**Material provided**
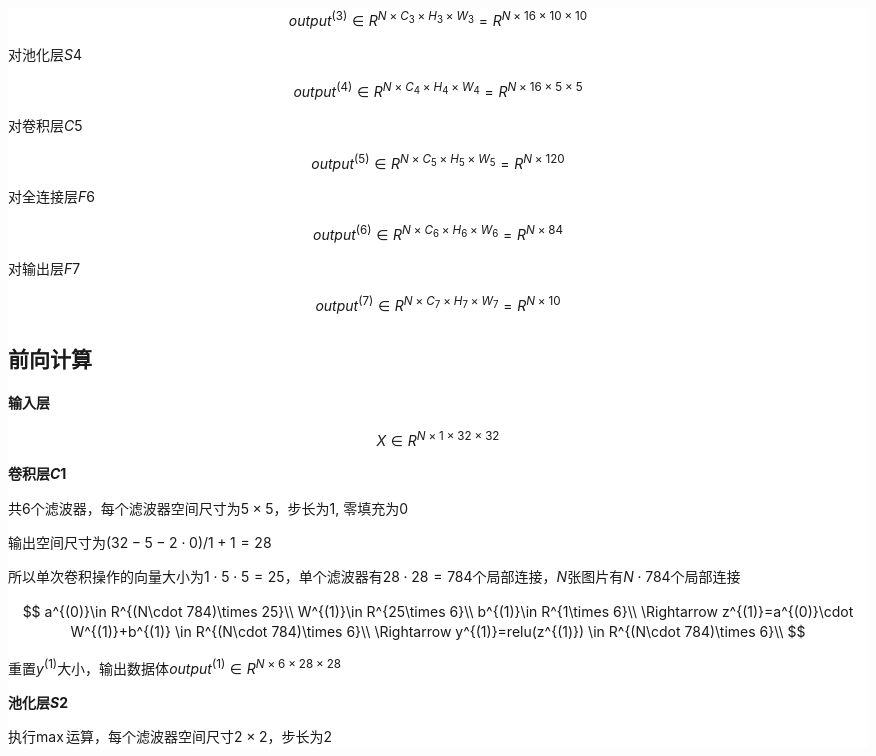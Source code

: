 $$
output^{(3)}\in R^{N\times C_{3}\times H_{3}\times W_{3}} = R^{N\times 16\times 10\times 10}
$$

对池化层$S4$

$$
output^{(4)}\in R^{N\times C_{4}\times H_{4}\times W_{4}} = R^{N\times 16\times 5\times 5}
$$

对卷积层$C5$

$$
output^{(5)}\in R^{N\times C_{5}\times H_{5}\times W_{5}} = R^{N\times 120}
$$

对全连接层$F6$

$$
output^{(6)}\in R^{N\times C_{6}\times H_{6}\times W_{6}} = R^{N\times 84}
$$

对输出层$F7$

$$
output^{(7)}\in R^{N\times C_{7}\times H_{7}\times W_{7}} = R^{N\times 10}
$$

## 前向计算

**输入层**

$$
X\in R^{N\times 1\times 32\times 32}
$$

**卷积层$C1$**

共6个滤波器，每个滤波器空间尺寸为$5\times 5$，步长为$1$, 零填充为$0$

输出空间尺寸为$(32-5-2\cdot 0)/1+1=28$

所以单次卷积操作的向量大小为$1\cdot 5\cdot 5=25$，单个滤波器有$28\cdot 28=784$个局部连接，$N$张图片有$N\cdot 784$个局部连接

$$
a^{(0)}\in R^{(N\cdot 784)\times 25}\\
W^{(1)}\in R^{25\times 6}\\
b^{(1)}\in R^{1\times 6}\\
\Rightarrow z^{(1)}=a^{(0)}\cdot W^{(1)}+b^{(1)}
\in R^{(N\cdot 784)\times 6}\\
\Rightarrow y^{(1)}=relu(z^{(1)})
\in R^{(N\cdot 784)\times 6}\\
$$

重置$y^{(1)}$大小，输出数据体$output^{(1)}\in R^{N\times 6\times 28\times 28}$

**池化层$S2$**

执行$\max$运算，每个滤波器空间尺寸$2\times 2$，步长为$2$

**About this task**
Pictures stay out; everything else in the records above gets copied exactly.

**Finished task**
Source code

: $$
output^{(3)}\in R^{N\times C_{3}\times H_{3}\times W_{3}} = R^{N\times 16\times 10\times 10}
$$

对池化层$S4$

$$
output^{(4)}\in R^{N\times C_{4}\times H_{4}\times W_{4}} = R^{N\times 16\times 5\times 5}
$$

对卷积层$C5$

$$
output^{(5)}\in R^{N\times C_{5}\times H_{5}\times W_{5}} = R^{N\times 120}
$$

对全连接层$F6$

$$
output^{(6)}\in R^{N\times C_{6}\times H_{6}\times W_{6}} = R^{N\times 84}
$$

对输出层$F7$

$$
output^{(7)}\in R^{N\times C_{7}\times H_{7}\times W_{7}} = R^{N\times 10}
$$

## 前向计算

**输入层**

$$
X\in R^{N\times 1\times 32\times 32}
$$

**卷积层$C1$**

共6个滤波器，每个滤波器空间尺寸为$5\times 5$，步长为$1$, 零填充为$0$

输出空间尺寸为$(32-5-2\cdot 0)/1+1=28$

所以单次卷积操作的向量大小为$1\cdot 5\cdot 5=25$，单个滤波器有$28\cdot 28=784$个局部连接，$N$张图片有$N\cdot 784$个局部连接

$$
a^{(0)}\in R^{(N\cdot 784)\times 25}\\
W^{(1)}\in R^{25\times 6}\\
b^{(1)}\in R^{1\times 6}\\
\Rightarrow z^{(1)}=a^{(0)}\cdot W^{(1)}+b^{(1)}
\in R^{(N\cdot 784)\times 6}\\
\Rightarrow y^{(1)}=relu(z^{(1)})
\in R^{(N\cdot 784)\times 6}\\
$$

重置$y^{(1)}$大小，输出数据体$output^{(1)}\in R^{N\times 6\times 28\times 28}$

**池化层$S2$**

执行$\max$运算，每个滤波器空间尺寸$2\times 2$，步长为$2$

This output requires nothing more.